Un redémarrage mesuré du marché toulousain
Sur les six premiers mois de 2026, Toulouse voit son prix moyen au mètre carré augmenter de 1,1 %. Au 1er juillet, le tarif annoncé est de 3 564 €/m². Ce retournement intervient après deux années de correction qui avaient freiné transactions et valeurs. Pour les ménages et investisseurs, l'évolution se traduit concrètement : sur un appartement de 60 m², la valeur moyenne a augmenté d'environ 2 000 euros depuis janvier, soit une mensualité de crédit qui, selon la durée et le taux, peut rester perceptible pour un ménage moyen.
Le constat national, relayé par le spécialiste des annonces SeLoger, est celui d'un « retour progressif des acheteurs » sur le résidentiel. Mais la dynamique est loin d'être uniforme : certaines grandes villes connaissent des hausses plus marquées, d'autres stagnent ou reculent.
"Après deux années de correction, la demande s’est redressée, les délais de vente se stabilisent ou reculent dans plusieurs grandes villes, et certains marchés retrouvent une dynamique positive"
Où se situe Toulouse dans le paysage des grandes villes ?
Toulouse fait partie des territoires affichant une progression, mais elle est devancée par d'autres métropoles qui gagnent plus de terrain. La reprise reste toutefois fragile, contrainte par des taux d'emprunt encore élevés et un contexte macroéconomique incertain.
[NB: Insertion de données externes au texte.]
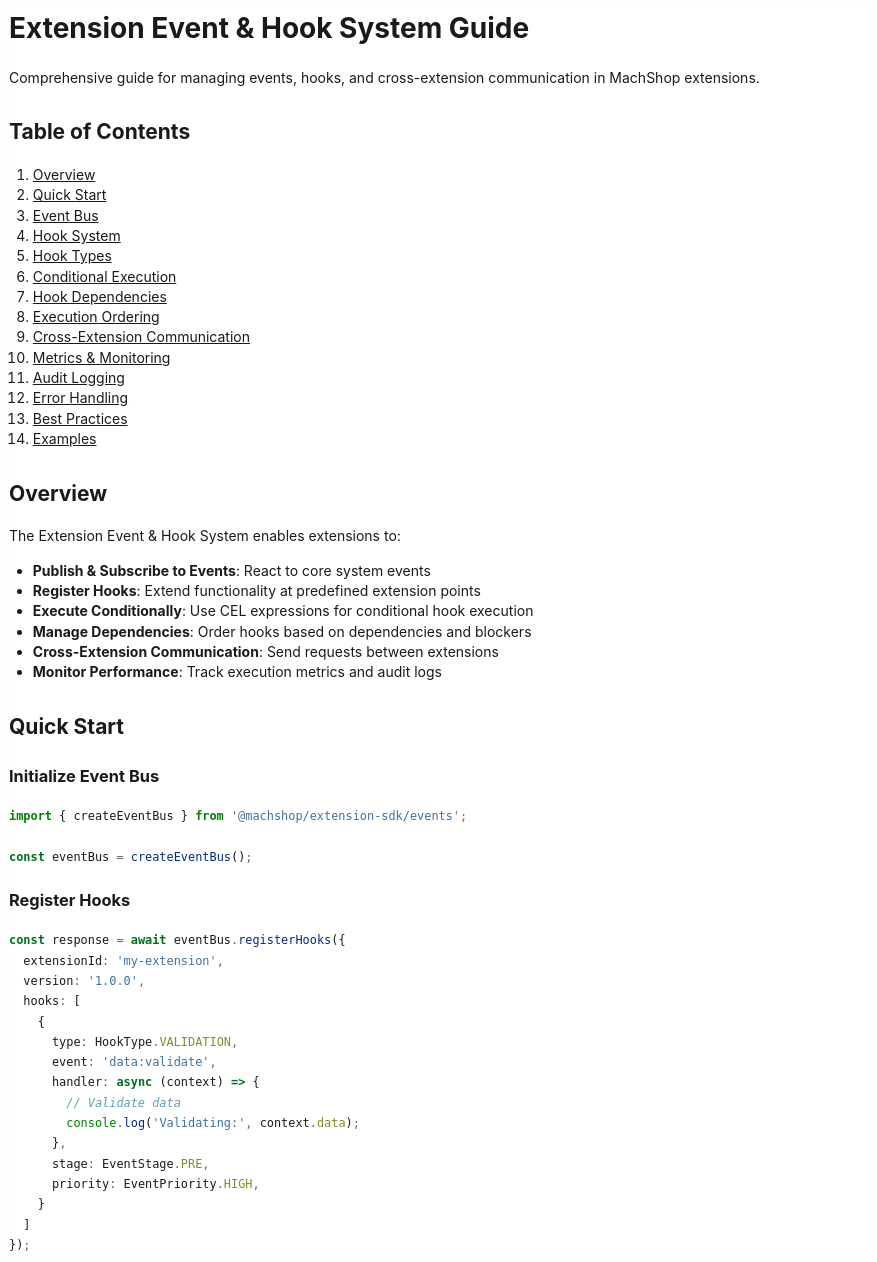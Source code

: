 # Extension Event & Hook System Guide

Comprehensive guide for managing events, hooks, and cross-extension communication in MachShop extensions.

## Table of Contents

1. [Overview](#overview)
2. [Quick Start](#quick-start)
3. [Event Bus](#event-bus)
4. [Hook System](#hook-system)
5. [Hook Types](#hook-types)
6. [Conditional Execution](#conditional-execution)
7. [Hook Dependencies](#hook-dependencies)
8. [Execution Ordering](#execution-ordering)
9. [Cross-Extension Communication](#cross-extension-communication)
10. [Metrics & Monitoring](#metrics--monitoring)
11. [Audit Logging](#audit-logging)
12. [Error Handling](#error-handling)
13. [Best Practices](#best-practices)
14. [Examples](#examples)

## Overview

The Extension Event & Hook System enables extensions to:

- **Publish & Subscribe to Events**: React to core system events
- **Register Hooks**: Extend functionality at predefined extension points
- **Execute Conditionally**: Use CEL expressions for conditional hook execution
- **Manage Dependencies**: Order hooks based on dependencies and blockers
- **Cross-Extension Communication**: Send requests between extensions
- **Monitor Performance**: Track execution metrics and audit logs

## Quick Start

### Initialize Event Bus

```typescript
import { createEventBus } from '@machshop/extension-sdk/events';

const eventBus = createEventBus();
```

### Register Hooks

```typescript
const response = await eventBus.registerHooks({
  extensionId: 'my-extension',
  version: '1.0.0',
  hooks: [
    {
      type: HookType.VALIDATION,
      event: 'data:validate',
      handler: async (context) => {
        // Validate data
        console.log('Validating:', context.data);
      },
      stage: EventStage.PRE,
      priority: EventPriority.HIGH,
    }
  ]
});
```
- Toulouse : +1,1 %, 3 564 €/m²
- Montpellier : +1,0 %
- Lyon : +2,1 %
- Rennes : +2,6 %
- Marseille : +2,7 %
- Nantes : +3,5 %
- Nice : -0,9 %
- Lille : -0,6 %
| Ville | Variation S1 2026 | Prix moyen (€/m²) |
|---|---|---|
| Toulouse | +1,1 % | 3 564 |
| Montpellier | +1,0 % | — |
| Nantes | +3,5 % | — |
À quels signaux concrets se raccrocher ?
Sur le terrain, un acheteur retrouve deux éléments tangibles : des délais de vente qui se stabilisent — parfois même raccourcissent — et une offre qui commence à susciter des visites. Pour qui calcule en mensualités, cela ne signifie pas automatiquement une amélioration du pouvoir d'achat : les taux directeurs relevés par la Banque centrale européenne en juin pèsent toujours sur le coût du crédit. Les opportunités d'achat « existent encore pour les ménages solvables », note SeLoger, mais l'environnement demeure incertain, notamment avec le regain d'inflation lié aux tensions internationales évoqué par les analystes.
Pour un acquéreur toulousain, la hausse de 1,1 % doit donc être lue au regard de son profil : prêt à long terme, apport personnel et capacité d'endettement restent déterminants. Du côté des vendeurs, la reprise permet de retrouver un environnement de négociation moins défavorable que les deux années précédentes, mais sans garantie d'une flambée généralisée des prix.
Conséquences pour le marché local et perspectives
À court terme, la trajectoire dépendra de l'évolution des taux et de la confiance des ménages. Si l'inflation redescend et que la BCE temporise ses hausses, la demande pourrait s'intensifier, renforçant la tendance haussière observée au premier semestre. À l'inverse, toute nouvelle remontée des coûts de financement entamerait immédiatement la capacité d'achat et pourrait freiner la reprise naissante.
En résumé : Toulouse enregistre un redémarrage modeste mais réel (+1,1 %), qui rend le marché moins défensif qu'au cours des deux années antérieures, sans pour autant dissiper totalement les incertitudes auxquelles sont confrontés acheteurs et vendeurs.